Dismissing it doesn't work. Neither does reporting it (to AdChoices)

There's a couple of different ones, all on the same theme of dodgy photos


----------



## classic33 (13 Jun 2022)

These are two of the pictures from the link given,









And for balance


----------



## nickb (13 Jun 2022)

Aren't these ads 'curated' specifically for the person that sees them based on the copious data that Google holds about them?

If you've seen an ad that you deem inappropriate, maybe ask yourself what you've previously searched for or clicked on that might suggest that it's of interest to you


----------



## Tom... (13 Jun 2022)

Just use an Ad Blocker browser extension and it won't bother you


----------



## roubaixtuesday (13 Jun 2022)

Tom... said:


> Just use an Ad Blocker browser extension and it won't bother you



It isn't about what bothers me. 

It's whether a cycling site should be financing misogynist adverts.


----------



## Alex321 (13 Jun 2022)

roubaixtuesday said:


> It isn't about what bothers me.
> 
> It's whether a cycling site should be financing misogynist adverts.

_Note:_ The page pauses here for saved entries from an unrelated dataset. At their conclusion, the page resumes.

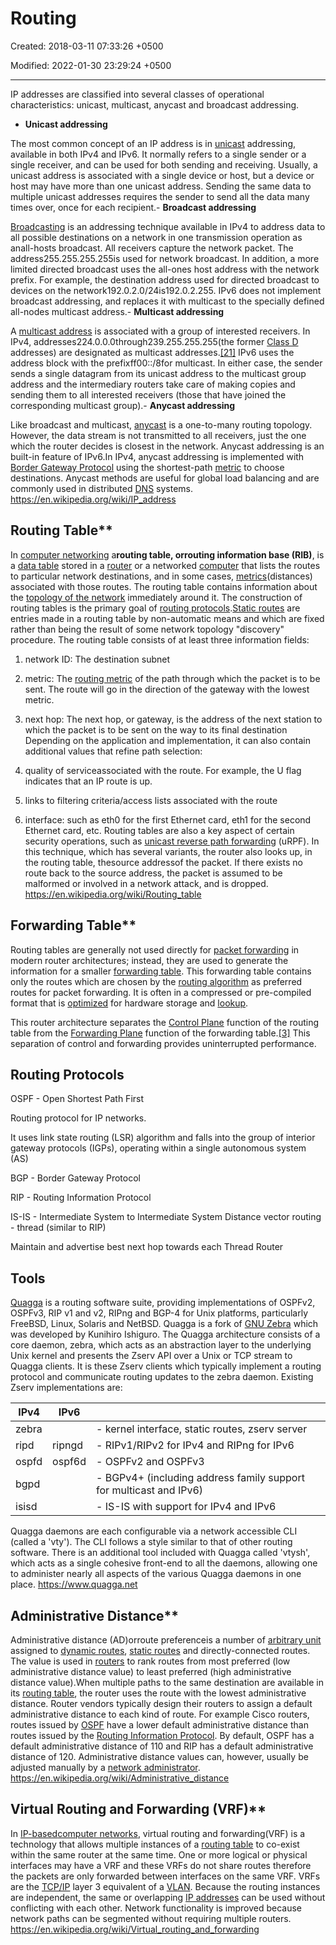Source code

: # Routing

Created: 2018-03-11 07:33:26 +0500

Modified: 2022-01-30 23:29:24 +0500

---

IP addresses are classified into several classes of operational characteristics: unicast, multicast, anycast and broadcast addressing.

- **Unicast addressing**

The most common concept of an IP address is in [unicast](https://en.wikipedia.org/wiki/Unicast) addressing, available in both IPv4 and IPv6. It normally refers to a single sender or a single receiver, and can be used for both sending and receiving. Usually, a unicast address is associated with a single device or host, but a device or host may have more than one unicast address. Sending the same data to multiple unicast addresses requires the sender to send all the data many times over, once for each recipient.-   **Broadcast addressing**

[Broadcasting](https://en.wikipedia.org/wiki/Broadcasting_(computing)) is an addressing technique available in IPv4 to address data to all possible destinations on a network in one transmission operation as anall-hosts broadcast. All receivers capture the network packet. The address255.255.255.255is used for network broadcast. In addition, a more limited directed broadcast uses the all-ones host address with the network prefix. For example, the destination address used for directed broadcast to devices on the network192.0.2.0/24is192.0.2.255.
IPv6 does not implement broadcast addressing, and replaces it with multicast to the specially defined all-nodes multicast address.-   **Multicast addressing**

A [multicast address](https://en.wikipedia.org/wiki/Multicast_address) is associated with a group of interested receivers. In IPv4, addresses224.0.0.0through239.255.255.255(the former [Class D](https://en.wikipedia.org/wiki/Classful_network) addresses) are designated as multicast addresses.[[21]](https://en.wikipedia.org/wiki/IP_address#cite_note-rfc5771-21) IPv6 uses the address block with the prefixff00::/8for multicast. In either case, the sender sends a single datagram from its unicast address to the multicast group address and the intermediary routers take care of making copies and sending them to all interested receivers (those that have joined the corresponding multicast group).-   **Anycast addressing**

Like broadcast and multicast, [anycast](https://en.wikipedia.org/wiki/Anycast) is a one-to-many routing topology. However, the data stream is not transmitted to all receivers, just the one which the router decides is closest in the network. Anycast addressing is an built-in feature of IPv6.In IPv4, anycast addressing is implemented with [Border Gateway Protocol](https://en.wikipedia.org/wiki/Border_Gateway_Protocol) using the shortest-path [metric](https://en.wikipedia.org/wiki/Metrics_(networking)) to choose destinations. Anycast methods are useful for global load balancing and are commonly used in distributed [DNS](https://en.wikipedia.org/wiki/Domain_name_system) systems.
<https://en.wikipedia.org/wiki/IP_address>

## Routing Table**

In [computer networking](https://en.wikipedia.org/wiki/Computer_networking) a**routing table, orrouting information base (RIB)**, is a [data table](https://en.wikipedia.org/wiki/Data_table) stored in a [router](https://en.wikipedia.org/wiki/Router_(computing)) or a networked [computer](https://en.wikipedia.org/wiki/Computer) that lists the routes to particular network destinations, and in some cases, [metrics](https://en.wikipedia.org/wiki/Metrics_(networking))(distances) associated with those routes. The routing table contains information about the [topology of the network](https://en.wikipedia.org/wiki/Network_topology) immediately around it. The construction of routing tables is the primary goal of [routing protocols](https://en.wikipedia.org/wiki/Routing_protocol).[Static routes](https://en.wikipedia.org/wiki/Static_route) are entries made in a routing table by non-automatic means and which are fixed rather than being the result of some network topology "discovery" procedure.
The routing table consists of at least three information fields:

1. network ID: The destination subnet

2. metric: The [routing metric](https://en.wikipedia.org/wiki/Routing_metric) of the path through which the packet is to be sent. The route will go in the direction of the gateway with the lowest metric.

3. next hop: The next hop, or gateway, is the address of the next station to which the packet is to be sent on the way to its final destination
Depending on the application and implementation, it can also contain additional values that refine path selection:

1. quality of serviceassociated with the route. For example, the U flag indicates that an IP route is up.

2. links to filtering criteria/access lists associated with the route

3. interface: such as eth0 for the first Ethernet card, eth1 for the second Ethernet card, etc.
Routing tables are also a key aspect of certain security operations, such as [unicast reverse path forwarding](https://en.wikipedia.org/wiki/Unicast_reverse_path_forwarding) (uRPF). In this technique, which has several variants, the router also looks up, in the routing table, thesource addressof the packet. If there exists no route back to the source address, the packet is assumed to be malformed or involved in a network attack, and is dropped.
<https://en.wikipedia.org/wiki/Routing_table>

## Forwarding Table**

Routing tables are generally not used directly for [packet forwarding](https://en.wikipedia.org/wiki/Packet_forwarding) in modern router architectures; instead, they are used to generate the information for a smaller [forwarding table](https://en.wikipedia.org/wiki/Forwarding_table). This forwarding table contains only the routes which are chosen by the [routing algorithm](https://en.wikipedia.org/wiki/Routing_algorithm) as preferred routes for packet forwarding. It is often in a compressed or pre-compiled format that is [optimized](https://en.wikipedia.org/wiki/Optimisation_(computer_science)) for hardware storage and [lookup](https://en.wikipedia.org/wiki/Lookup).

This router architecture separates the [Control Plane](https://en.wikipedia.org/wiki/Control_Plane) function of the routing table from the [Forwarding Plane](https://en.wikipedia.org/wiki/Forwarding_Plane) function of the forwarding table.[[3]](https://en.wikipedia.org/wiki/Routing_table#cite_note-3) This separation of control and forwarding provides uninterrupted performance.

## Routing Protocols

OSPF - Open Shortest Path First

Routing protocol for IP networks.

It uses link state routing (LSR) algorithm and falls into the group of interior gateway protocols (IGPs), operating within a single autonomous system (AS)

BGP - Border Gateway Protocol

RIP - Routing Information Protocol

IS-IS - Intermediate System to Intermediate System
Distance vector routing - thread (similar to RIP)

Maintain and advertise best next hop towards each Thread Router

## Tools

[Quagga](http://www.quagga.net/) is a routing software suite, providing implementations of OSPFv2, OSPFv3, RIP v1 and v2, RIPng and BGP-4 for Unix platforms, particularly FreeBSD, Linux, Solaris and NetBSD. Quagga is a fork of [GNU Zebra](http://www.zebra.org/) which was developed by Kunihiro Ishiguro.
The Quagga architecture consists of a core daemon, zebra, which acts as an abstraction layer to the underlying Unix kernel and presents the Zserv API over a Unix or TCP stream to Quagga clients. It is these Zserv clients which typically implement a routing protocol and communicate routing updates to the zebra daemon. Existing Zserv implementations are:

| IPv4  | IPv6   |                                                                    |
|----------|----------|-----------------------------------------------------|
| zebra |       | - kernel interface, static routes, zserv server                    |
| ripd  | ripngd | - RIPv1/RIPv2 for IPv4 and RIPng for IPv6                          |
| ospfd | ospf6d | - OSPFv2 and OSPFv3                                                |
| bgpd  |       | - BGPv4+ (including address family support for multicast and IPv6) |
| isisd |       | - IS-IS with support for IPv4 and IPv6                             |
Quagga daemons are each configurable via a network accessible CLI (called a 'vty'). The CLI follows a style similar to that of other routing software. There is an additional tool included with Quagga called 'vtysh', which acts as a single cohesive front-end to all the daemons, allowing one to administer nearly all aspects of the various Quagga daemons in one place.
<https://www.quagga.net>

## Administrative Distance**

Administrative distance (AD)orroute preferenceis a number of [arbitrary unit](https://en.wikipedia.org/wiki/Arbitrary_unit) assigned to [dynamic routes](https://en.wikipedia.org/wiki/Dynamic_route), [static routes](https://en.wikipedia.org/wiki/Static_route) and directly-connected routes. The value is used in [routers](https://en.wikipedia.org/wiki/Router_(computing)) to rank routes from most preferred (low administrative distance value) to least preferred (high administrative distance value).When multiple paths to the same destination are available in its [routing table](https://en.wikipedia.org/wiki/Routing_table), the router uses the route with the lowest administrative distance.
Router vendors typically design their routers to assign a default administrative distance to each kind of route. For example Cisco routers, routes issued by [OSPF](https://en.wikipedia.org/wiki/OSPF) have a lower default administrative distance than routes issued by the [Routing Information Protocol](https://en.wikipedia.org/wiki/Routing_Information_Protocol). By default, OSPF has a default administrative distance of 110 and RIP has a default administrative distance of 120. Administrative distance values can, however, usually be adjusted manually by a [network administrator](https://en.wikipedia.org/wiki/Network_administrator).
<https://en.wikipedia.org/wiki/Administrative_distance>

## Virtual Routing and Forwarding (VRF)**

In [IP-based](https://en.wikipedia.org/wiki/Internet_Protocol)[computer networks](https://en.wikipedia.org/wiki/Computer_network), virtual routing and forwarding(VRF) is a technology that allows multiple instances of a [routing table](https://en.wikipedia.org/wiki/Routing_table) to co-exist within the same router at the same time. One or more logical or physical interfaces may have a VRF and these VRFs do not share routes therefore the packets are only forwarded between interfaces on the same VRF. VRFs are the [TCP/IP](https://en.wikipedia.org/wiki/Internet_Protocol) layer 3 equivalent of a [VLAN](https://en.wikipedia.org/wiki/VLAN). Because the routing instances are independent, the same or overlapping [IP addresses](https://en.wikipedia.org/wiki/IP_address) can be used without conflicting with each other. Network functionality is improved because network paths can be segmented without requiring multiple routers.
<https://en.wikipedia.org/wiki/Virtual_routing_and_forwarding>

The cycling site doesn't actually get to choose what adverts are displayed. 

And they certainly aren't financing them - in fact it is the reverse, this site is funded (at least in part) by advertising revenue.

I'm not even sure it really classes as misogynist either, although the photo you linked to could be classed that way, the photos on the site linked to are of a variety of "fails" relating to all genders/races etc. That particular photo is of a particularly poor piece of cycling kit design for (IIRC) the Columbian women's team.


----------



## roubaixtuesday (13 Jun 2022)

Alex321 said:


> I'm not even sure it really classes as misogynist either



I think using cycling kit with women's genitals printed on the front as clickbait advertising is most definitely misogynist.


----------



## Tom... (13 Jun 2022)

As above, the Ad's nothing to do with CycleChat. 

Use an Ad Blocker if it bothers you (which it clearly does).


----------



## roubaixtuesday (13 Jun 2022)

Tom... said:


> Use an Ad Blocker if it bothers you (which it clearly does).



As explained at least twice above, the point is not about what bothers me, or any other individual.

The Ad does, whether we like it or not, have to do with CycleChat, as CycleChat is being used as a vehicle for misogyny.

It's about the normalising of misogyny, specifically on a cycling site, an activity which itself has a long and inglorious history of such.

Hope that helps, at risk of being repetitive.


----------



## Alex321 (13 Jun 2022)

roubaixtuesday said:


> I think using cycling kit with women's genitals printed on the front as clickbait advertising is most definitely misogynist.



That kit was genuine .
It didn't actually have genitals printed on the front, it just looked like that from certain angles and certain lighting. It raised quite a furore when it was released and used in 2014 ( I was right in recalling it was the Columbian women's team - I didn't realise it was that long ago).

https://road.cc/content/news/130207...eam-show-little-more-they-bargained-revealing
https://eu.usatoday.com/story/sports/cycling/2014/09/16/nude-cycling-uniforms/15707777/
https://www.cosmopolitan.com/uk/rep...ing-colombian-womens-cycling-kit-controversy/


----------



## roubaixtuesday (13 Jun 2022)

Alex321 said:


> That kit was genuine .



And genuinely misogynist!


----------



## Profpointy (13 Jun 2022)

roubaixtuesday said:


> And genuinely misogynist!



It presumably wasn't mysogenistic, as it likely wasn't intended to convey pretend nudity.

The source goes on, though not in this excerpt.